The story takes place in a fictional California town where a new Chief of police has just arrived. Nick Grayson is looking for a fresh start but his initial impression of Prominence is not promising. He's afraid he's going to be bored to death with only the town's Fouinder's Day festivities to look forward to. (Town mascot Winkie the golden hedgehog figures prominently.)
Just one day in, however, weird things start happening, and Nick finds himself caught up in a battle between good and evil. (Cue the Stones' "Sympathy for the Devil" as you start to read--you'll see why.)

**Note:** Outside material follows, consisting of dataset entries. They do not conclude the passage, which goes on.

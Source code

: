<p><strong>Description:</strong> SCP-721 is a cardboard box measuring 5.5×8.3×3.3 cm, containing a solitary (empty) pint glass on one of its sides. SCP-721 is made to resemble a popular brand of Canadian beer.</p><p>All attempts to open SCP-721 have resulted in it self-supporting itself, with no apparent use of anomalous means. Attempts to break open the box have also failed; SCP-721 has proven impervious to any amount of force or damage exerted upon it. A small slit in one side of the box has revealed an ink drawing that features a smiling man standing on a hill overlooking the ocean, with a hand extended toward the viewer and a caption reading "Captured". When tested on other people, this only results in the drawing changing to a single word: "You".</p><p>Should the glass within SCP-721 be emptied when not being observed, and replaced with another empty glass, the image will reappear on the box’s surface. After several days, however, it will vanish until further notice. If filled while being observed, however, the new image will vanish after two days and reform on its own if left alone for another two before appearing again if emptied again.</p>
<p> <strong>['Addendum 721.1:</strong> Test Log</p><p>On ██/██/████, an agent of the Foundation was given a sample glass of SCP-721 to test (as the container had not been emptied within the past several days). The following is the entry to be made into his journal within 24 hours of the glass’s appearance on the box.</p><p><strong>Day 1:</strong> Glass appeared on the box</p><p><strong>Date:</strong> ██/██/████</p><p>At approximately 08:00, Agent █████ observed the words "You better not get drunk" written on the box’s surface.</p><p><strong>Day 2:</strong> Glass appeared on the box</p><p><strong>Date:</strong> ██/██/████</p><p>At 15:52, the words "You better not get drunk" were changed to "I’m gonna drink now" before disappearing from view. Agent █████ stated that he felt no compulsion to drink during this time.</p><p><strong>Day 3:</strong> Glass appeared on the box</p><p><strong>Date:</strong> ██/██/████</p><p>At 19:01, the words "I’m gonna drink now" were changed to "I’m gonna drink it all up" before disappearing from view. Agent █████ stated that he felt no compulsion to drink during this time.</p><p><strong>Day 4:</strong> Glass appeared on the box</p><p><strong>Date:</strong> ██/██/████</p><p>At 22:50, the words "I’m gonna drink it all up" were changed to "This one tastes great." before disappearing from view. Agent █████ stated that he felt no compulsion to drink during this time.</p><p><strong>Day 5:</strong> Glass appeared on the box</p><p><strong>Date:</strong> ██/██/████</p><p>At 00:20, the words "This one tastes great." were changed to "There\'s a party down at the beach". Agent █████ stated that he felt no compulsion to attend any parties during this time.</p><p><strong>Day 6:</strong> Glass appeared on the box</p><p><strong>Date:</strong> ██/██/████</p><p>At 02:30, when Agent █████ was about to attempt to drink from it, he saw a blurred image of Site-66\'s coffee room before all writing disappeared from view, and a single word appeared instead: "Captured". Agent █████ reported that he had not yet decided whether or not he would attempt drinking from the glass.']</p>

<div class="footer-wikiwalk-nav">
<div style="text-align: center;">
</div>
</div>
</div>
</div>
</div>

The characters in Dream Reaper are fully fleshed out and real. Readers will immediately be caught up in heroine Madison's story because we know what we need to know about her before she has the accident that kicks off the narrative. Although the story takes place in present day, all the trappings and tropes of Gothic novels are in place. There are haunted rooms, whispering voices, an abandoned church, a cemetery with wrought-iron fences, and more. Dark secrets and hidden needs fuel the action as the battle between good and evil plays out. There are real stakes here--eternal stakes.
There are intense moments, as when a woman randomly admits to her greatest sin and several other women attack each other over a man neither one truly wants. The heroes and heroines of the story are all flawed, even broken, and that adds to their believability.
The horror here is lightened with levity, and quirkiness, and emotions run the gamut. It's a terrific read.
Friday, January 1, 2021
I'm still not convinced that readers care about these accolades, but when you work at home and kind of ain a vaccuum, the affirmation they give can be balm to the soul. (So far, I haven't seen any increase in sales thanks to being entitled to use the phrase on my covers, but it's fun knowing I am entitled to them.)
I made a lot of plans last year and they were nearly all upended. This year, I'm thinking in broader terms and not making resolutions at all. But that doesn't mean I'm not making plans. I'll be launching a couple of cozy series this year (look for my work as Katherine Moore) and really mazing out on the holiday
stories. (Christmas, Halloween, Valentine's Day, Thanksgiving.) I'm going to write more suspense (which is my first love) under my real name. And as for the urban fantasy I love--there will be historical shifters, more about my conflicted werewolf Rezso, a couple of gargoyles, a few fae, and many, many vampires. Because really, can you ever have too many vampires?
So, basically, I want this new year to be more productive than last. We're going to be stuck with the plague for a while longer, so I fully intend to go my part by staying at home, wearing a mask, and writing.